What is required:
The full listing should be written out verbatim, and its images should be dropped.

Data to examine:

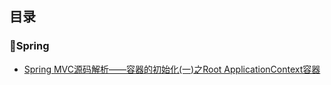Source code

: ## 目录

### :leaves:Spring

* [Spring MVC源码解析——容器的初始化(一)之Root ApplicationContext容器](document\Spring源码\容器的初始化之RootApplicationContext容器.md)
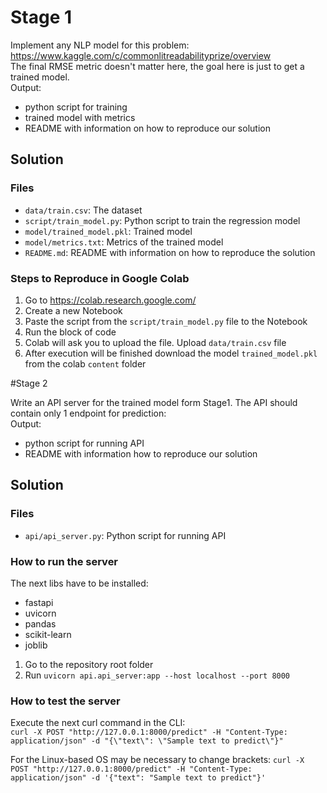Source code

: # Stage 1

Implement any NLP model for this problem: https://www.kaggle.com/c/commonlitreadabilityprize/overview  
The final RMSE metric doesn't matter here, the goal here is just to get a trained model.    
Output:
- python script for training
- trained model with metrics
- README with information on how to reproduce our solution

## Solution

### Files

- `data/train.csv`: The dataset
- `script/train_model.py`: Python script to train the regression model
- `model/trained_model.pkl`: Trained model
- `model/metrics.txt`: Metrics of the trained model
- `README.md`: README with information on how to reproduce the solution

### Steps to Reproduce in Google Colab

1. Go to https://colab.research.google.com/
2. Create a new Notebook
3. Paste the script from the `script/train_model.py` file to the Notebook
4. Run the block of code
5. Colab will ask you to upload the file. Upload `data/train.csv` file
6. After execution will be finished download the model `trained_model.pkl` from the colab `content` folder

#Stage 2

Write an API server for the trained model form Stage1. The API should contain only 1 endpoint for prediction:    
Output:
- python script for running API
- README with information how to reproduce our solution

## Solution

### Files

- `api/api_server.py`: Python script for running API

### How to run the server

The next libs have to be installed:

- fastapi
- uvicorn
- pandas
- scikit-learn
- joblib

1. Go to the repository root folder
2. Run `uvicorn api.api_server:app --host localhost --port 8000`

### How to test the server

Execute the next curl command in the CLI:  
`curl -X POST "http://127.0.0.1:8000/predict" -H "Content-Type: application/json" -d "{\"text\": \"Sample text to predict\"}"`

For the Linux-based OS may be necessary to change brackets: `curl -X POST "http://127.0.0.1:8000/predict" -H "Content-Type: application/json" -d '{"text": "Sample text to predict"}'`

Response to the exercise:
Source code

: ## 目录

### :leaves:Spring

* [Spring MVC源码解析——容器的初始化(一)之Root ApplicationContext容器](document\Spring源码\容器的初始化之RootApplicationContext容器.md)
Source code

: # Stage 1

Implement any NLP model for this problem: https://www.kaggle.com/c/commonlitreadabilityprize/overview  
The final RMSE metric doesn't matter here, the goal here is just to get a trained model.    
Output:
- python script for training
- trained model with metrics
- README with information on how to reproduce our solution

## Solution

### Files

- `data/train.csv`: The dataset
- `script/train_model.py`: Python script to train the regression model
- `model/trained_model.pkl`: Trained model
- `model/metrics.txt`: Metrics of the trained model
- `README.md`: README with information on how to reproduce the solution

### Steps to Reproduce in Google Colab

1. Go to https://colab.research.google.com/
2. Create a new Notebook
3. Paste the script from the `script/train_model.py` file to the Notebook
4. Run the block of code
5. Colab will ask you to upload the file. Upload `data/train.csv` file
6. After execution will be finished download the model `trained_model.pkl` from the colab `content` folder

#Stage 2

Write an API server for the trained model form Stage1. The API should contain only 1 endpoint for prediction:    
Output:
- python script for running API
- README with information how to reproduce our solution

## Solution

### Files

- `api/api_server.py`: Python script for running API

### How to run the server

The next libs have to be installed:

- fastapi
- uvicorn
- pandas
- scikit-learn
- joblib

1. Go to the repository root folder
2. Run `uvicorn api.api_server:app --host localhost --port 8000`

### How to test the server

Execute the next curl command in the CLI:  
`curl -X POST "http://127.0.0.1:8000/predict" -H "Content-Type: application/json" -d "{\"text\": \"Sample text to predict\"}"`

For the Linux-based OS may be necessary to change brackets: `curl -X POST "http://127.0.0.1:8000/predict" -H "Content-Type: application/json" -d '{"text": "Sample text to predict"}'`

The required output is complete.